Data shown:
╔══
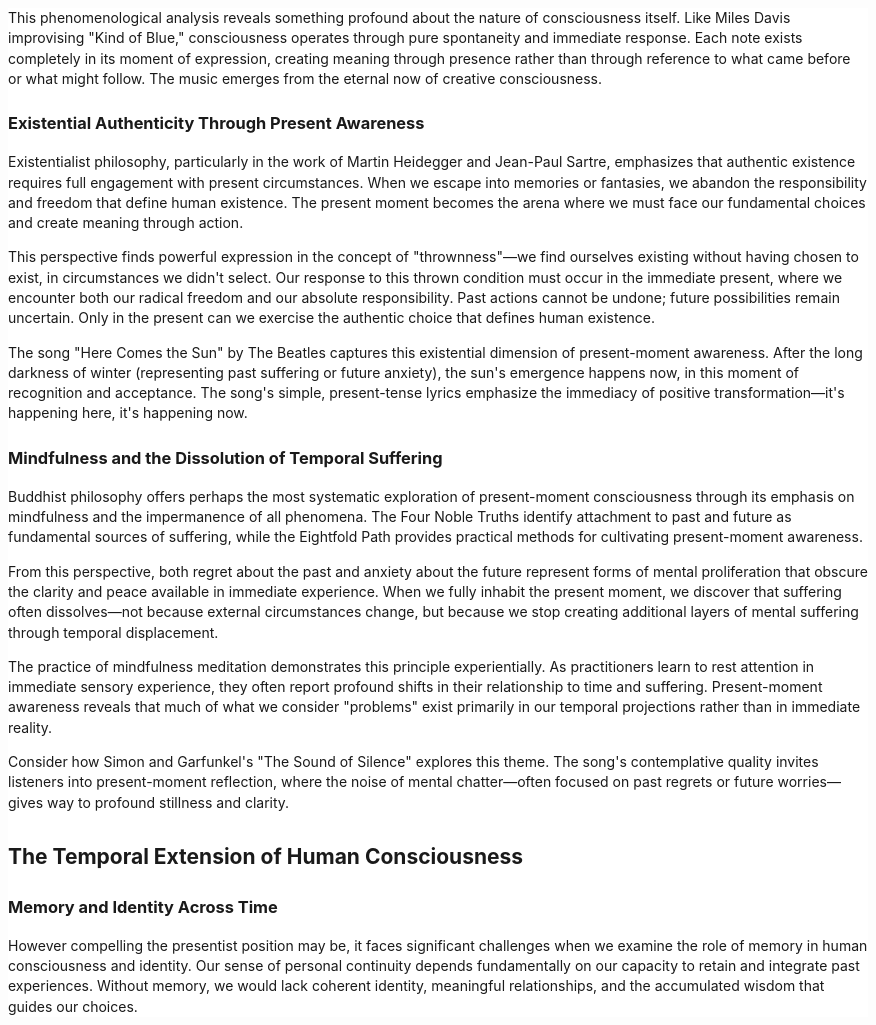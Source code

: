 This phenomenological analysis reveals something profound about the nature of consciousness itself. Like Miles Davis improvising "Kind of Blue," consciousness operates through pure spontaneity and immediate response. Each note exists completely in its moment of expression, creating meaning through presence rather than through reference to what came before or what might follow. The music emerges from the eternal now of creative consciousness.

### Existential Authenticity Through Present Awareness

Existentialist philosophy, particularly in the work of Martin Heidegger and Jean-Paul Sartre, emphasizes that authentic existence requires full engagement with present circumstances. When we escape into memories or fantasies, we abandon the responsibility and freedom that define human existence. The present moment becomes the arena where we must face our fundamental choices and create meaning through action.

This perspective finds powerful expression in the concept of "thrownness"—we find ourselves existing without having chosen to exist, in circumstances we didn't select. Our response to this thrown condition must occur in the immediate present, where we encounter both our radical freedom and our absolute responsibility. Past actions cannot be undone; future possibilities remain uncertain. Only in the present can we exercise the authentic choice that defines human existence.

The song "Here Comes the Sun" by The Beatles captures this existential dimension of present-moment awareness. After the long darkness of winter (representing past suffering or future anxiety), the sun's emergence happens now, in this moment of recognition and acceptance. The song's simple, present-tense lyrics emphasize the immediacy of positive transformation—it's happening here, it's happening now.

### Mindfulness and the Dissolution of Temporal Suffering

Buddhist philosophy offers perhaps the most systematic exploration of present-moment consciousness through its emphasis on mindfulness and the impermanence of all phenomena. The Four Noble Truths identify attachment to past and future as fundamental sources of suffering, while the Eightfold Path provides practical methods for cultivating present-moment awareness.

From this perspective, both regret about the past and anxiety about the future represent forms of mental proliferation that obscure the clarity and peace available in immediate experience. When we fully inhabit the present moment, we discover that suffering often dissolves—not because external circumstances change, but because we stop creating additional layers of mental suffering through temporal displacement.

The practice of mindfulness meditation demonstrates this principle experientially. As practitioners learn to rest attention in immediate sensory experience, they often report profound shifts in their relationship to time and suffering. Present-moment awareness reveals that much of what we consider "problems" exist primarily in our temporal projections rather than in immediate reality.

Consider how Simon and Garfunkel's "The Sound of Silence" explores this theme. The song's contemplative quality invites listeners into present-moment reflection, where the noise of mental chatter—often focused on past regrets or future worries—gives way to profound stillness and clarity.

## The Temporal Extension of Human Consciousness

### Memory and Identity Across Time

However compelling the presentist position may be, it faces significant challenges when we examine the role of memory in human consciousness and identity. Our sense of personal continuity depends fundamentally on our capacity to retain and integrate past experiences. Without memory, we would lack coherent identity, meaningful relationships, and the accumulated wisdom that guides our choices.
╚══
What needs to be done: Using the material above, return every line exactly as it appears, minus the pictures.

Output:
Source code

: This phenomenological analysis reveals something profound about the nature of consciousness itself. Like Miles Davis improvising "Kind of Blue," consciousness operates through pure spontaneity and immediate response. Each note exists completely in its moment of expression, creating meaning through presence rather than through reference to what came before or what might follow. The music emerges from the eternal now of creative consciousness.

### Existential Authenticity Through Present Awareness

Existentialist philosophy, particularly in the work of Martin Heidegger and Jean-Paul Sartre, emphasizes that authentic existence requires full engagement with present circumstances. When we escape into memories or fantasies, we abandon the responsibility and freedom that define human existence. The present moment becomes the arena where we must face our fundamental choices and create meaning through action.

This perspective finds powerful expression in the concept of "thrownness"—we find ourselves existing without having chosen to exist, in circumstances we didn't select. Our response to this thrown condition must occur in the immediate present, where we encounter both our radical freedom and our absolute responsibility. Past actions cannot be undone; future possibilities remain uncertain. Only in the present can we exercise the authentic choice that defines human existence.

The song "Here Comes the Sun" by The Beatles captures this existential dimension of present-moment awareness. After the long darkness of winter (representing past suffering or future anxiety), the sun's emergence happens now, in this moment of recognition and acceptance. The song's simple, present-tense lyrics emphasize the immediacy of positive transformation—it's happening here, it's happening now.

### Mindfulness and the Dissolution of Temporal Suffering

Buddhist philosophy offers perhaps the most systematic exploration of present-moment consciousness through its emphasis on mindfulness and the impermanence of all phenomena. The Four Noble Truths identify attachment to past and future as fundamental sources of suffering, while the Eightfold Path provides practical methods for cultivating present-moment awareness.

From this perspective, both regret about the past and anxiety about the future represent forms of mental proliferation that obscure the clarity and peace available in immediate experience. When we fully inhabit the present moment, we discover that suffering often dissolves—not because external circumstances change, but because we stop creating additional layers of mental suffering through temporal displacement.

The practice of mindfulness meditation demonstrates this principle experientially. As practitioners learn to rest attention in immediate sensory experience, they often report profound shifts in their relationship to time and suffering. Present-moment awareness reveals that much of what we consider "problems" exist primarily in our temporal projections rather than in immediate reality.

Consider how Simon and Garfunkel's "The Sound of Silence" explores this theme. The song's contemplative quality invites listeners into present-moment reflection, where the noise of mental chatter—often focused on past regrets or future worries—gives way to profound stillness and clarity.

## The Temporal Extension of Human Consciousness

### Memory and Identity Across Time

However compelling the presentist position may be, it faces significant challenges when we examine the role of memory in human consciousness and identity. Our sense of personal continuity depends fundamentally on our capacity to retain and integrate past experiences. Without memory, we would lack coherent identity, meaningful relationships, and the accumulated wisdom that guides our choices.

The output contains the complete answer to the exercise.